[Opening INFORMATION PROVIDED section]

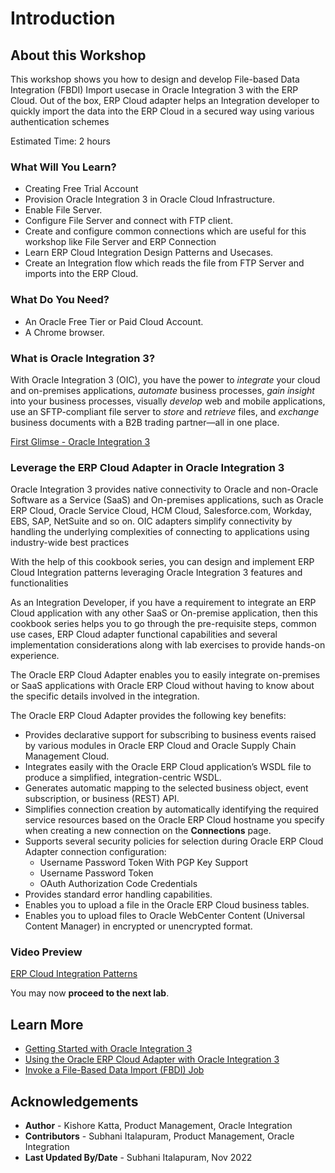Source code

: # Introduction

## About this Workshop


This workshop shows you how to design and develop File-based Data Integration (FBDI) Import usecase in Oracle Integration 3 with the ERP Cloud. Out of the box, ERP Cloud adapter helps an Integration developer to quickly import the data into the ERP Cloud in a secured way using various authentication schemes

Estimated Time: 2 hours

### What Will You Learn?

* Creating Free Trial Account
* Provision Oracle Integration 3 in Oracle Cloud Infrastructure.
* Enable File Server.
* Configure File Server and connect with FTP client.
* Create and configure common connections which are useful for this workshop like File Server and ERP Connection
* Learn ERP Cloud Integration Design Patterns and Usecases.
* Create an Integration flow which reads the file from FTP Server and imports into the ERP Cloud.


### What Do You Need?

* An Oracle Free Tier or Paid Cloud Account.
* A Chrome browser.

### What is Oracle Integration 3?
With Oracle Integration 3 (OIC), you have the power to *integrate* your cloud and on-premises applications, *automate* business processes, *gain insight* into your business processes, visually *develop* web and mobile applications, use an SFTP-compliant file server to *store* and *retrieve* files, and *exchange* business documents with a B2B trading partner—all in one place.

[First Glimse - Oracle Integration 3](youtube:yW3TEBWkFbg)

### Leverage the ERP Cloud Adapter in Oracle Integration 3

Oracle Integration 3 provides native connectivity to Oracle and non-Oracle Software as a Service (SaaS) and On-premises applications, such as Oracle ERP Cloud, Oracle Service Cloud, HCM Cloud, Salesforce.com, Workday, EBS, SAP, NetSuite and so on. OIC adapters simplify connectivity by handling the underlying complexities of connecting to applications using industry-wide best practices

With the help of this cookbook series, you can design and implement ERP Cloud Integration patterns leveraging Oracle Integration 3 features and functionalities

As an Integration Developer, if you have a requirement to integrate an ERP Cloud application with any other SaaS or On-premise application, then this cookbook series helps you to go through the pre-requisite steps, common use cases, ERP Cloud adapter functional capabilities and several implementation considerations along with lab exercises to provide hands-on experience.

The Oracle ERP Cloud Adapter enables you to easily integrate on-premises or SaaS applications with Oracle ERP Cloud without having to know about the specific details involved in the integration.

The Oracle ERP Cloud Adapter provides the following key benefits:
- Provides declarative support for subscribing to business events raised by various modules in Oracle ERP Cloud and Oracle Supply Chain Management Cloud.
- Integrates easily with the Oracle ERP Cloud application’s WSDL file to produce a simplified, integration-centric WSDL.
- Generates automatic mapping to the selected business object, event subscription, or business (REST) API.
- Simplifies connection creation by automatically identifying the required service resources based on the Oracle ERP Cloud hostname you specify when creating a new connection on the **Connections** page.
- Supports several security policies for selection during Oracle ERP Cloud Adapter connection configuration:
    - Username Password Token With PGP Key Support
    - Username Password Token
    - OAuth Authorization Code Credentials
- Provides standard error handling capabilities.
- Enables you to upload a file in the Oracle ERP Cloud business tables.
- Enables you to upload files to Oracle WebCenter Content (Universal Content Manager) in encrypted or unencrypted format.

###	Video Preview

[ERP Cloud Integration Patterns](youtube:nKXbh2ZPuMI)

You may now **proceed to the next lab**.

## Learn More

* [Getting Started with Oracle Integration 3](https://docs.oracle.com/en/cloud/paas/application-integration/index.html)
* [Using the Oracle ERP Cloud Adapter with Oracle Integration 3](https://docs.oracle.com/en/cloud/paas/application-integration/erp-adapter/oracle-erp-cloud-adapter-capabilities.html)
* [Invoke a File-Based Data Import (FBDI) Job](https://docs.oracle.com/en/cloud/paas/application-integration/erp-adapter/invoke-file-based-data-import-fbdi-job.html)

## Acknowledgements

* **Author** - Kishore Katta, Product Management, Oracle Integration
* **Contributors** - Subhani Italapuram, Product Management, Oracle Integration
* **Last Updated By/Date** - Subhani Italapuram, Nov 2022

[Closing INFORMATION PROVIDED section]

# TASK DETAILS
Which lines of the data contain the string "youtube"? Copy each one.

# RESPONSE TO THE TASK
[First Glimse - Oracle Integration 3](youtube:yW3TEBWkFbg)
[ERP Cloud Integration Patterns](youtube:nKXbh2ZPuMI)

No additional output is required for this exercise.